*** Begin section ***

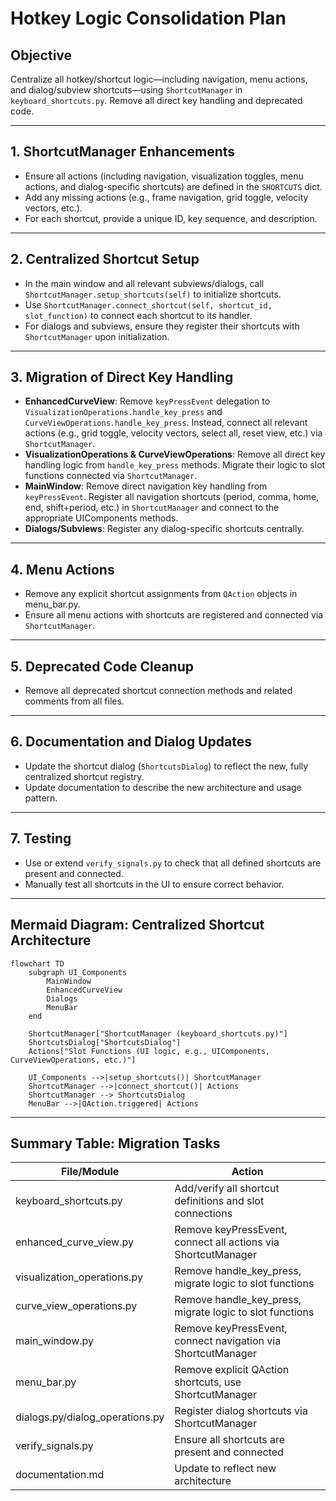 # Hotkey Logic Consolidation Plan

## Objective
Centralize all hotkey/shortcut logic—including navigation, menu actions, and dialog/subview shortcuts—using `ShortcutManager` in `keyboard_shortcuts.py`. Remove all direct key handling and deprecated code.

---

## 1. ShortcutManager Enhancements
- Ensure all actions (including navigation, visualization toggles, menu actions, and dialog-specific shortcuts) are defined in the `SHORTCUTS` dict.
- Add any missing actions (e.g., frame navigation, grid toggle, velocity vectors, etc.).
- For each shortcut, provide a unique ID, key sequence, and description.

---

## 2. Centralized Shortcut Setup
- In the main window and all relevant subviews/dialogs, call `ShortcutManager.setup_shortcuts(self)` to initialize shortcuts.
- Use `ShortcutManager.connect_shortcut(self, shortcut_id, slot_function)` to connect each shortcut to its handler.
- For dialogs and subviews, ensure they register their shortcuts with `ShortcutManager` upon initialization.

---

## 3. Migration of Direct Key Handling
- **EnhancedCurveView**: Remove `keyPressEvent` delegation to `VisualizationOperations.handle_key_press` and `CurveViewOperations.handle_key_press`. Instead, connect all relevant actions (e.g., grid toggle, velocity vectors, select all, reset view, etc.) via `ShortcutManager`.
- **VisualizationOperations & CurveViewOperations**: Remove all direct key handling logic from `handle_key_press` methods. Migrate their logic to slot functions connected via `ShortcutManager`.
- **MainWindow**: Remove direct navigation key handling from `keyPressEvent`. Register all navigation shortcuts (period, comma, home, end, shift+period, etc.) in `ShortcutManager` and connect to the appropriate UIComponents methods.
- **Dialogs/Subviews**: Register any dialog-specific shortcuts centrally.

---

## 4. Menu Actions
- Remove any explicit shortcut assignments from `QAction` objects in menu_bar.py.
- Ensure all menu actions with shortcuts are registered and connected via `ShortcutManager`.

---

## 5. Deprecated Code Cleanup
- Remove all deprecated shortcut connection methods and related comments from all files.

---

## 6. Documentation and Dialog Updates
- Update the shortcut dialog (`ShortcutsDialog`) to reflect the new, fully centralized shortcut registry.
- Update documentation to describe the new architecture and usage pattern.

---

## 7. Testing
- Use or extend `verify_signals.py` to check that all defined shortcuts are present and connected.
- Manually test all shortcuts in the UI to ensure correct behavior.

---

## Mermaid Diagram: Centralized Shortcut Architecture

```mermaid
flowchart TD
    subgraph UI_Components
        MainWindow
        EnhancedCurveView
        Dialogs
        MenuBar
    end

    ShortcutManager["ShortcutManager (keyboard_shortcuts.py)"]
    ShortcutsDialog["ShortcutsDialog"]
    Actions["Slot Functions (UI logic, e.g., UIComponents, CurveViewOperations, etc.)"]

    UI_Components -->|setup_shortcuts()| ShortcutManager
    ShortcutManager -->|connect_shortcut()| Actions
    ShortcutManager --> ShortcutsDialog
    MenuBar -->|QAction.triggered| Actions
```

---

## Summary Table: Migration Tasks

| File/Module                | Action                                                                 |
|----------------------------|------------------------------------------------------------------------|
| keyboard_shortcuts.py      | Add/verify all shortcut definitions and slot connections                |
| enhanced_curve_view.py     | Remove keyPressEvent, connect all actions via ShortcutManager           |
| visualization_operations.py| Remove handle_key_press, migrate logic to slot functions                |
| curve_view_operations.py   | Remove handle_key_press, migrate logic to slot functions                |
| main_window.py             | Remove keyPressEvent, connect navigation via ShortcutManager            |
| menu_bar.py                | Remove explicit QAction shortcuts, use ShortcutManager                  |
| dialogs.py/dialog_operations.py | Register dialog shortcuts via ShortcutManager                      |
| verify_signals.py          | Ensure all shortcuts are present and connected                         |
| documentation.md           | Update to reflect new architecture                                     |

*** End section ***

* **WHAT YOU SHOULD DO**
In the listing above, locate the line containing "## 2. Centralized Shortcut Setup" and the line containing "- Use or extend". Extract those two lines and every line between them, exactly as written, and only those.

* **EXPECTED ANSWER**
## 2. Centralized Shortcut Setup
- In the main window and all relevant subviews/dialogs, call `ShortcutManager.setup_shortcuts(self)` to initialize shortcuts.
- Use `ShortcutManager.connect_shortcut(self, shortcut_id, slot_function)` to connect each shortcut to its handler.
- For dialogs and subviews, ensure they register their shortcuts with `ShortcutManager` upon initialization.

---

## 3. Migration of Direct Key Handling
- **EnhancedCurveView**: Remove `keyPressEvent` delegation to `VisualizationOperations.handle_key_press` and `CurveViewOperations.handle_key_press`. Instead, connect all relevant actions (e.g., grid toggle, velocity vectors, select all, reset view, etc.) via `ShortcutManager`.
- **VisualizationOperations & CurveViewOperations**: Remove all direct key handling logic from `handle_key_press` methods. Migrate their logic to slot functions connected via `ShortcutManager`.
- **MainWindow**: Remove direct navigation key handling from `keyPressEvent`. Register all navigation shortcuts (period, comma, home, end, shift+period, etc.) in `ShortcutManager` and connect to the appropriate UIComponents methods.
- **Dialogs/Subviews**: Register any dialog-specific shortcuts centrally.

---

## 4. Menu Actions
- Remove any explicit shortcut assignments from `QAction` objects in menu_bar.py.
- Ensure all menu actions with shortcuts are registered and connected via `ShortcutManager`.

---

## 5. Deprecated Code Cleanup
- Remove all deprecated shortcut connection methods and related comments from all files.

---

## 6. Documentation and Dialog Updates
- Update the shortcut dialog (`ShortcutsDialog`) to reflect the new, fully centralized shortcut registry.
- Update documentation to describe the new architecture and usage pattern.

---

## 7. Testing
- Use or extend `verify_signals.py` to check that all defined shortcuts are present and connected.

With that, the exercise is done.